Christsein in der Spätmoderne – von der „Haltung“ eines Christenmenschen

In welcher Haltung kann ein Leben aus der Taufwürde den gesellschaftlichen Entwicklungen und möglicherweise unangenehmen Wirklichkeiten der Spätmoderne begegnen und gerecht werden? Ein anspruchsvoller Text über die Haltung forderte die Teilnehmenden zum Nachdenken und zur Diskussion heraus:

„...dass Haltung als ein dynamisches Konzept zu verstehen ist. Es ist die Kunst, seine Meinung fortwährend zu ändern. Dies geschieht nicht aus Opportunitätsgründen, sondern als ein Ringen um die eigene Identität. Wer Haltung zeigt, stellt sich als Person dem Veränderbaren gegenüber und bewährt sich im dialektischen Prozess als Subjekt. Indem das Subjekt das Fremde annimmt und es als Veränderbares zum Eigenen macht, wird es immer neu zum Subjekt. Menschen, die Haltung zeigen, stärken die Gemeinschaft und Gesellschaft also nicht dadurch, dass sie eine klare Meinung vertreten und dafür einstehen. Vielmehr machen sie den Subjektgedanken stark und sind Beispiele für die Notwendigkeit der Subjektwerdung.“

(Thomas Holtbernd, Verantwortliche Gelassenheit. Freiheit in Zeiten der Krise)

 

Vereinfacht gesagt müsse das Ziel sein, eine innere Herzenshaltung zu haben und auch die Bereitschaft, in einer Zeit wachsender Uneindeutigkeit eigene Werte immer wieder zu hinterfragen und zu neuen Maßstäben zu kommen, Herz und Verstand einzubringen und im Ringen um die eigene Identität immer wieder neu Subjekt zu werden. Gott spricht zu uns wie zu Freunden, und Freunde antworten; „Gelingt es uns, dort, wo wir arbeiten, ein neues Gottvertrauen zu wecken, dann ist schon viel geschehen. Es gibt heute keinen menschlicheren Dienst als die göttliche Gegenwart selbst zu bezeugen: ‚Das Licht leuchtet in der Finsternis.’ ( Joh 1,5).“ (H.-P. Kolvenbach SJ: Spiritualität als apostolische Aufgabe. In: A. Schönfeld SJ: Spiritualität im Wandel. Leben aus Gottes Geist.)

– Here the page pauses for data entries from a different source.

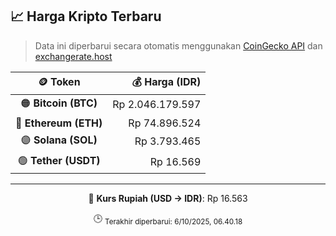 

<!-- HARGA_KRIPTO -->
## 📈 Harga Kripto Terbaru

> Data ini diperbarui secara otomatis menggunakan [CoinGecko API](https://www.coingecko.com/) dan [exchangerate.host](https://exchangerate.host/)

<div align="center">

| 🪙 Token | 💰 Harga (IDR) |
|:------:|---------------:|
| 🟠 **Bitcoin (BTC)**   | Rp 2.046.179.597 |
| 🔵 **Ethereum (ETH)**  | Rp 74.896.524 |
| 🟣 **Solana (SOL)**    | Rp 3.793.465 |
| 🟢 **Tether (USDT)**   | Rp 16.569 |

---

💱 **Kurs Rupiah (USD → IDR)**: Rp 16.563

🕒 <sub>Terakhir diperbarui: 6/10/2025, 06.40.18</sub>

</div>
<!-- /HARGA_KRIPTO -->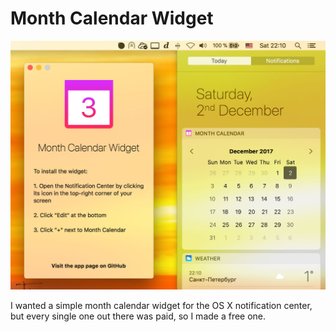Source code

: # Month Calendar Widget

![Screenshot](/screenshot.jpg)

I wanted a simple month calendar widget for the OS X notification center, but every single one out there was paid, so I made a free one.
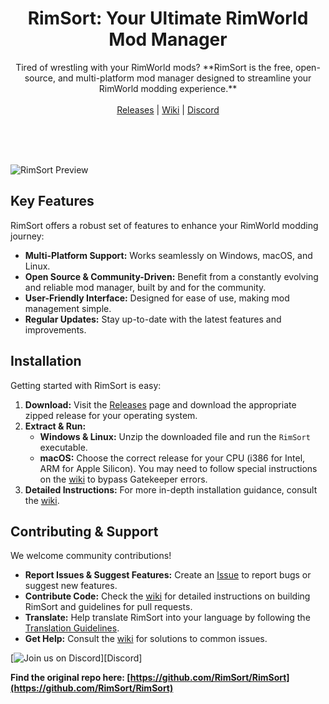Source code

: <h1 align="center">RimSort: Your Ultimate RimWorld Mod Manager</h1>

<p align="center">
    Tired of wrestling with your RimWorld mods? **RimSort is the free, open-source, and multi-platform mod manager designed to streamline your RimWorld modding experience.**
    <br><br>
    <a href="https://github.com/RimSort/RimSort/releases">Releases</a> | <a href="https://rimsort.github.io/RimSort/">Wiki</a> | <a href="https://discord.gg/aV7g69JmR2">Discord</a>
</p>
<br><br><br>

![RimSort Preview](./docs/rimsort_preview.png)

## Key Features

RimSort offers a robust set of features to enhance your RimWorld modding journey:

*   **Multi-Platform Support:** Works seamlessly on Windows, macOS, and Linux.
*   **Open Source & Community-Driven:** Benefit from a constantly evolving and reliable mod manager, built by and for the community.
*   **User-Friendly Interface:** Designed for ease of use, making mod management simple.
*   **Regular Updates:** Stay up-to-date with the latest features and improvements.

## Installation

Getting started with RimSort is easy:

1.  **Download:** Visit the [Releases](https://github.com/RimSort/RimSort/releases) page and download the appropriate zipped release for your operating system.
2.  **Extract & Run:**
    *   **Windows & Linux:** Unzip the downloaded file and run the `RimSort` executable.
    *   **macOS:** Choose the correct release for your CPU (i386 for Intel, ARM for Apple Silicon). You may need to follow special instructions on the [wiki](https://rimsort.github.io/RimSort/user-guide/downloading-and-installing#macos) to bypass Gatekeeper errors.
3.  **Detailed Instructions:** For more in-depth installation guidance, consult the [wiki](https://rimsort.github.io/RimSort/).

## Contributing & Support

We welcome community contributions!

*   **Report Issues & Suggest Features:**  Create an [Issue](https://github.com/RimSort/RimSort/issues) to report bugs or suggest new features.
*   **Contribute Code:** Check the [wiki](https://rimsort.github.io/RimSort/) for detailed instructions on building RimSort and guidelines for pull requests.
*   **Translate:** Help translate RimSort into your language by following the [Translation Guidelines](https://rimsort.github.io/RimSort/development-guide/translation-guidelines).
*   **Get Help:** Consult the [wiki](https://rimsort.github.io/RimSort/) for solutions to common issues.

[![Join us on Discord](https://github-production-user-asset-6210df.s3.amazonaws.com/2766946/248529301-486f4f8c-fed5-4fe1-832f-6461b7ce3a55.png)][Discord]

**Find the original repo here: [https://github.com/RimSort/RimSort](https://github.com/RimSort/RimSort)**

Wir sind nicht die ersten, die in herausfordernden Zeiten leben, und so entließ Cfr. Prof Tolksdorf die Anwesenden mit den ermutigenden Worten des Hl. John Henry Newman (1801-1890):

Führ liebes Licht, im Ring der Dunkelheit

führ du mich an.

Die Nacht ist tief, noch ist die Heimat weit,

führ Du mich an!

Behüte du den Fuß: der fernen Bilder Zug

begehr' ich nicht zu sehn –

ein Schritt ist mir genug.

Ich war nicht immer so, hab' nicht gewusst

zu bitten: Du führ an!

Den Weg zu schauen, zu wählen war mir Lust -

doch nun: führ Du mich an!

Den grellen Tag hab ich geliebt und manches Jahr

regierte Stolz mein Herz,

trotz Furcht: vergiss, was war!

So lang gesegnet hat mich Deine Macht,

gewiss führst Du mich weiter an,

durch Moor und Sumpf, durch Fels und Sturzbach,

bis die Nacht verrann

und morgendlich

der Engel Lächeln glänzt am Tor,

die ich seit je geliebt, und unterwegs verlor.

Unser Dank für ein erfüllendes Wochenende gilt dem Referenten, Cfr. Prof. Tolksdorf, dem Prior, dem Präsidenten und der Sekretärin der Norddeutschen Provinz, Cfr. S.E. Weihbischof Wilfried Theising, Cfr. Dr. Arnold Spallek und Csr. Margret Strake für die geistliche Leitung, die Organisation und die liebenswerte Betreuung während des Wochenendes.